After restarting Firefox and clearing my cache, I access the start page, the pipeline page and my new page (a hello world from SPDY Book). Checking things out with Wireshark, I find that the same four images from pipeline.html are still pipelined:



But, when I access the next page, Firefox goes back to its old ways. Specifically, it tosses all CWND goodness from the previously pipelined tube and makes 6 different connections on 6 different tubes:



When the first of those images are downloaded, Firefox again starts pipelining. The remaining 5 images from the final page are then loaded on the same tube.



That seems like a terrible strategy. First create 6 tubes that compete with each other for full access to the bandwidth between client and server, which does not allow any to quickly increase the CWND. Then pick one tube and ramp it up with a burst of data.
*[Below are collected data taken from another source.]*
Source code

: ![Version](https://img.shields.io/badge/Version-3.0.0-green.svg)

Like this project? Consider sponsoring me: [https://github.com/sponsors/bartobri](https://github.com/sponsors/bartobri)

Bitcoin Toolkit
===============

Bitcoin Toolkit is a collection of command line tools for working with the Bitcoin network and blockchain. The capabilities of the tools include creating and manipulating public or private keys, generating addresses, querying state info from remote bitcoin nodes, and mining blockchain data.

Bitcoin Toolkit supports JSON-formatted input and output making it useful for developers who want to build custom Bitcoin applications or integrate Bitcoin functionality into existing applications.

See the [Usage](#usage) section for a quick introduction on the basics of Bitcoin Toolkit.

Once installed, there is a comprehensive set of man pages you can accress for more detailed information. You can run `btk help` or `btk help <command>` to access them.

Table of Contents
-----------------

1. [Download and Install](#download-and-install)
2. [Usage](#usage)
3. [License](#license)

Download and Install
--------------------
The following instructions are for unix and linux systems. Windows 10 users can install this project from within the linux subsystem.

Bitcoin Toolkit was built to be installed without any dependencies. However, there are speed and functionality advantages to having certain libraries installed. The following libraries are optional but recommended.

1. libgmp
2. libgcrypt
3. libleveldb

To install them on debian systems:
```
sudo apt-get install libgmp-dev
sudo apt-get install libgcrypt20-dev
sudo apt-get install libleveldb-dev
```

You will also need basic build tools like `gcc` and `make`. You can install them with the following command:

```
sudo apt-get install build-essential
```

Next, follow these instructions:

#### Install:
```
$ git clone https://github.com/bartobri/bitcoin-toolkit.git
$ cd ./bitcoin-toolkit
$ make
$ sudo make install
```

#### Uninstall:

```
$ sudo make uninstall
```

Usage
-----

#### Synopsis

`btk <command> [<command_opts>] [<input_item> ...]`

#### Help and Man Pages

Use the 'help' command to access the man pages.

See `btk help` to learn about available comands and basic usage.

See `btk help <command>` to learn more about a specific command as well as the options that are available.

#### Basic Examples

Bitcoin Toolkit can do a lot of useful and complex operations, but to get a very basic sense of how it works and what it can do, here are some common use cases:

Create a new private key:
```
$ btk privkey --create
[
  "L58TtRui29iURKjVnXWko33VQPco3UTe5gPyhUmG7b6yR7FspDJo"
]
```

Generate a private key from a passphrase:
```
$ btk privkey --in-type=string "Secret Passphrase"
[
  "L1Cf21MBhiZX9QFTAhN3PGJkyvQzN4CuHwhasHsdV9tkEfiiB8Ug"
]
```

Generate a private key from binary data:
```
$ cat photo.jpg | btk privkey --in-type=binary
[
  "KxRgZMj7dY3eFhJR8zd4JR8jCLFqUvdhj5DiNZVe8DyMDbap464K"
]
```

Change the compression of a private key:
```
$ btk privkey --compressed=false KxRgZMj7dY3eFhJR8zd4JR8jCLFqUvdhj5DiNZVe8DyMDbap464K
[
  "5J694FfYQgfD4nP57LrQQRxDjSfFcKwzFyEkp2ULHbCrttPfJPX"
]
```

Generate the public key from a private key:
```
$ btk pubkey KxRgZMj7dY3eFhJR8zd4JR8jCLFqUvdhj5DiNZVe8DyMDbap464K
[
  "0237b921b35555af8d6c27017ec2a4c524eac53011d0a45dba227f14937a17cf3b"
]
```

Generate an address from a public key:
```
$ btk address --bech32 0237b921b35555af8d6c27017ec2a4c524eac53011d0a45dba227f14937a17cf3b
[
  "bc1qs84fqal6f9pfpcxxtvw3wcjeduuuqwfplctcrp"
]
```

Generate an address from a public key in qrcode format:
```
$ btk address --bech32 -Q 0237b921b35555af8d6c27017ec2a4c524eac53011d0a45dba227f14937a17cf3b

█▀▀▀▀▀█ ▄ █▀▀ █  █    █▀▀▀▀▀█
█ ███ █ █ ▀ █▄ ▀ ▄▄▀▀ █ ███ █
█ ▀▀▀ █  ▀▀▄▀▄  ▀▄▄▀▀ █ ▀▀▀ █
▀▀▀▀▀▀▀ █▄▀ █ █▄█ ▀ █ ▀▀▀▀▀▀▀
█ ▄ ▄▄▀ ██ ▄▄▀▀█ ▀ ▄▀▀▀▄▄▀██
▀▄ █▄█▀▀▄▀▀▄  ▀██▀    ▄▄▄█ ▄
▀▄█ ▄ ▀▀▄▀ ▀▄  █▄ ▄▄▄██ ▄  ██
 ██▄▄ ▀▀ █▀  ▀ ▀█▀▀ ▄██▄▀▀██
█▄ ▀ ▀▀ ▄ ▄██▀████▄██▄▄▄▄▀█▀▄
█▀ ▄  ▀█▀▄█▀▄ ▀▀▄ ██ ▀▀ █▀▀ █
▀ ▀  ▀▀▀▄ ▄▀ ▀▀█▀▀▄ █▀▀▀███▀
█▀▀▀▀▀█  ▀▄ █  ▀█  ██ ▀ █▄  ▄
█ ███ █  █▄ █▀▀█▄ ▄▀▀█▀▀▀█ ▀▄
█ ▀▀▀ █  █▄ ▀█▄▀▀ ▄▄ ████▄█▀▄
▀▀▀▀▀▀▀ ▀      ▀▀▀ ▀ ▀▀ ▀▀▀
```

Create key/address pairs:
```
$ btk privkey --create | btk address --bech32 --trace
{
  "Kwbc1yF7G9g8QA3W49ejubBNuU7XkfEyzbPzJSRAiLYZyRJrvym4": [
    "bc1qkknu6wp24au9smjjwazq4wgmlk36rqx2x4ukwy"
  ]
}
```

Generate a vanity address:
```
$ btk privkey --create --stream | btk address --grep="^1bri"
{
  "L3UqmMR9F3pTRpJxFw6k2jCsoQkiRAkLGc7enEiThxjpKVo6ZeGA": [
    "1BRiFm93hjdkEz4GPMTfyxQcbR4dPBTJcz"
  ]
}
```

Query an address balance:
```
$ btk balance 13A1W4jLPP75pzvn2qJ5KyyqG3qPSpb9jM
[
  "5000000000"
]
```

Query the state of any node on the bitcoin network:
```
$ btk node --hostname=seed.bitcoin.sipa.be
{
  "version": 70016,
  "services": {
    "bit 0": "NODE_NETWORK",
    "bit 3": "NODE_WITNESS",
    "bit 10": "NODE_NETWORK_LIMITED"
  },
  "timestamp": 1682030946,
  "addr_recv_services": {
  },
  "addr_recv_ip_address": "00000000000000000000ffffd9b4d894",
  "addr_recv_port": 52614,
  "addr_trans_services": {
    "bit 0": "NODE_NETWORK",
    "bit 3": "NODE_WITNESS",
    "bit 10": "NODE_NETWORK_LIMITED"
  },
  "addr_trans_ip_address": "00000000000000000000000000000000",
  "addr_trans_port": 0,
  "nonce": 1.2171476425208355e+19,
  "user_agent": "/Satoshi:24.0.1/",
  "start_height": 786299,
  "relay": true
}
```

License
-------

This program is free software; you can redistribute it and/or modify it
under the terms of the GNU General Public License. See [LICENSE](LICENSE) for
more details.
With that tube properly warmed, then ditch it to use the other 5 tubes again, some of which may not be warmed enough to transfer data very fast. What's worse is that, because those 6 tubes are again competing with each other, the CWND may decrease because there is congestion going on. And finally, switch back to pipelining now that the 6 tubes are just getting warmed up.

Maybe there is some reason to this seeming madness. If so, I will try to dig it up tomorrow. For now, back to putting that hello world page to good use—in SPDY Book!